I was wondering if ImplicitParams could be emulated via withDict from GHC.Base

{-# LANGUAGE PatternSynonyms #-}
{-# LANGUAGE ViewPatterns #-}
{-# LANGUAGE TypeApplications #-}
{-# LANGUAGE FunctionalDependencies #-}
{-# LANGUAGE UndecidableInstances #-}
{-# LANGUAGE AllowAmbiguousTypes #-}
{-# LANGUAGE GADTs #-}
{-# LANGUAGE DataKinds #-}
import GHC.Base (withDict)
class LocalVar str val | str -> val where
    local :: val
data LocalDict str val where 
    LocalDict :: LocalVar str val => LocalDict str val

mkLocalDict :: forall str val. val -> LocalDict str val
mkLocalDict val = withDict @(LocalVar str val) val LocalDict

pattern LocalBind :: forall str val. LocalDict str val -> val
pattern LocalBind dict <- (mkLocalDict @str @val -> dict)
  where
    LocalBind (LocalDict :: LocalDict str val) = local @str @val
{-# COMPLETE LocalBind #-}
main = do 
    LocalBind @"inpt" LocalDict <- getLine
    putStrLn (local @"inpt")

This gives me:
bus error runhaskell
and
segfault runhaskell
or just doesn’t output anything. Is withDict inherently unsafe or am I doing something wrong?
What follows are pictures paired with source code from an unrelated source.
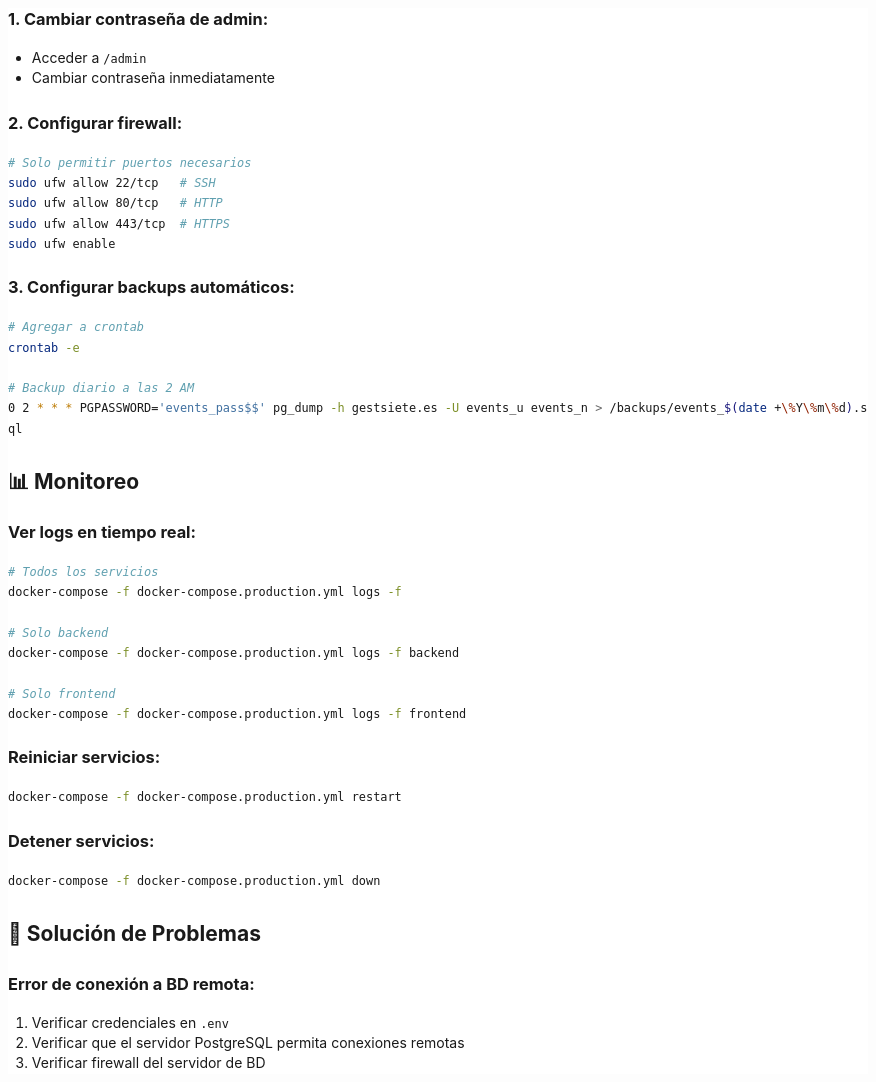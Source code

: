 ### 1. Cambiar contraseña de admin:
- Acceder a `/admin`
- Cambiar contraseña inmediatamente

### 2. Configurar firewall:
```bash
# Solo permitir puertos necesarios
sudo ufw allow 22/tcp   # SSH
sudo ufw allow 80/tcp   # HTTP
sudo ufw allow 443/tcp  # HTTPS
sudo ufw enable
```

### 3. Configurar backups automáticos:
```bash
# Agregar a crontab
crontab -e

# Backup diario a las 2 AM
0 2 * * * PGPASSWORD='events_pass$$' pg_dump -h gestsiete.es -U events_u events_n > /backups/events_$(date +\%Y\%m\%d).sql
```

## 📊 Monitoreo

### Ver logs en tiempo real:
```bash
# Todos los servicios
docker-compose -f docker-compose.production.yml logs -f

# Solo backend
docker-compose -f docker-compose.production.yml logs -f backend

# Solo frontend
docker-compose -f docker-compose.production.yml logs -f frontend
```

### Reiniciar servicios:
```bash
docker-compose -f docker-compose.production.yml restart
```

### Detener servicios:
```bash
docker-compose -f docker-compose.production.yml down
```

## 🚨 Solución de Problemas

### Error de conexión a BD remota:
1. Verificar credenciales en `.env`
2. Verificar que el servidor PostgreSQL permita conexiones remotas
3. Verificar firewall del servidor de BD
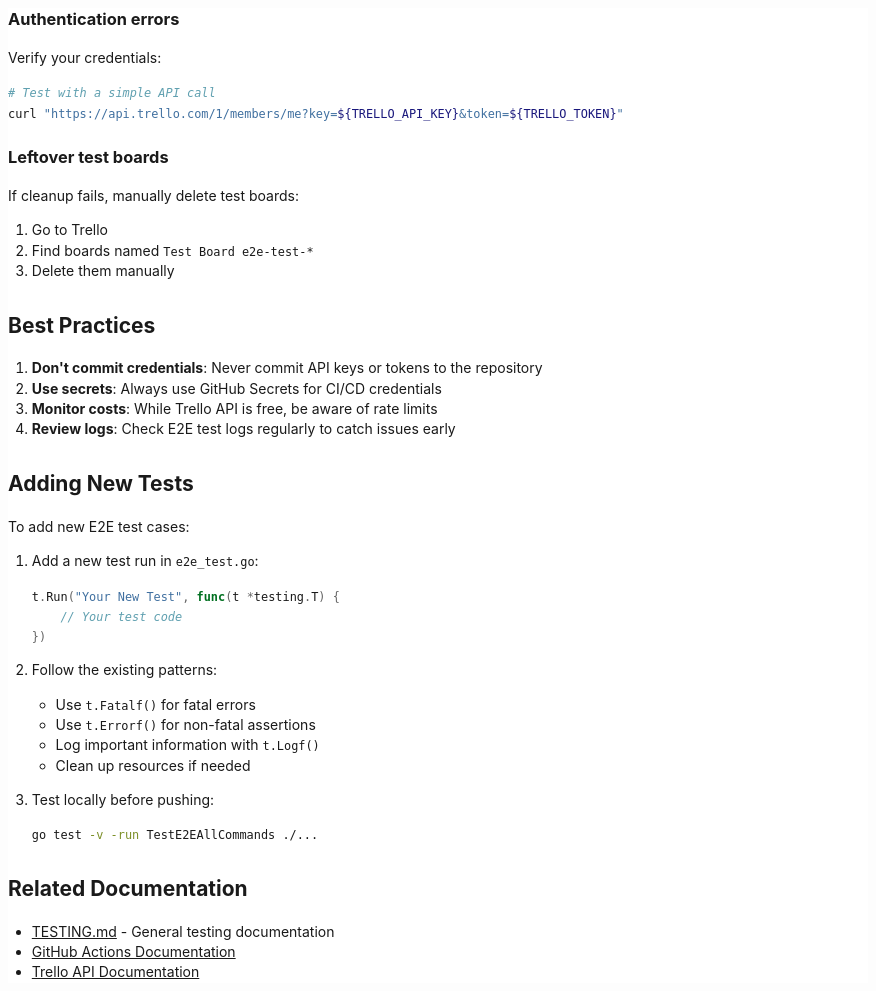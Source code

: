 ### Authentication errors

Verify your credentials:
```bash
# Test with a simple API call
curl "https://api.trello.com/1/members/me?key=${TRELLO_API_KEY}&token=${TRELLO_TOKEN}"
```

### Leftover test boards

If cleanup fails, manually delete test boards:
1. Go to Trello
2. Find boards named `Test Board e2e-test-*`
3. Delete them manually

## Best Practices

1. **Don't commit credentials**: Never commit API keys or tokens to the repository
2. **Use secrets**: Always use GitHub Secrets for CI/CD credentials
3. **Monitor costs**: While Trello API is free, be aware of rate limits
4. **Review logs**: Check E2E test logs regularly to catch issues early

## Adding New Tests

To add new E2E test cases:

1. Add a new test run in `e2e_test.go`:
   ```go
   t.Run("Your New Test", func(t *testing.T) {
       // Your test code
   })
   ```

2. Follow the existing patterns:
   - Use `t.Fatalf()` for fatal errors
   - Use `t.Errorf()` for non-fatal assertions
   - Log important information with `t.Logf()`
   - Clean up resources if needed

3. Test locally before pushing:
   ```bash
   go test -v -run TestE2EAllCommands ./...
   ```

## Related Documentation

- [TESTING.md](TESTING.md) - General testing documentation
- [GitHub Actions Documentation](https://docs.github.com/en/actions)
- [Trello API Documentation](https://developer.atlassian.com/cloud/trello/rest/)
withDict should only threaten coherence, not cause segfaults—this is a GHC bug. The code also compiles just fine, so I guess it’s a bytecode issue. I suggest trying again with latest GHC to see if it’s already been fixed, otherwise report the bug on the GHC gitlab.

This seems to work fine with GHC 9.14.1, segfaults with earlier versions.

Interestingly, while running it on my computer gave a bus error, it seems to work fine with PlayHaskell. Is that due to os types? (Mine was windows) V 9.12.2

If it segfaults for you on Windows even on 9.14.1, please report it as a GHC bug.

Sorry, that was 9.12.2

play.haskell compiles.

Not only compiles, it runs fine. However on my computer, it gave a bus error on GHC 9.12.2. I was simply wondering why it worked there and not on my computer given that it was the same compiler. I’m guessing machine types?

Perhaps I wasn’t clear. What I meant by this is that—from what I’ve seen—ghc produces good binaries for the code; the issue only emerges when interpreting it, such as with ghci, runghc or runhaskell. Since play.haskell compiles to binary, it’s not affected.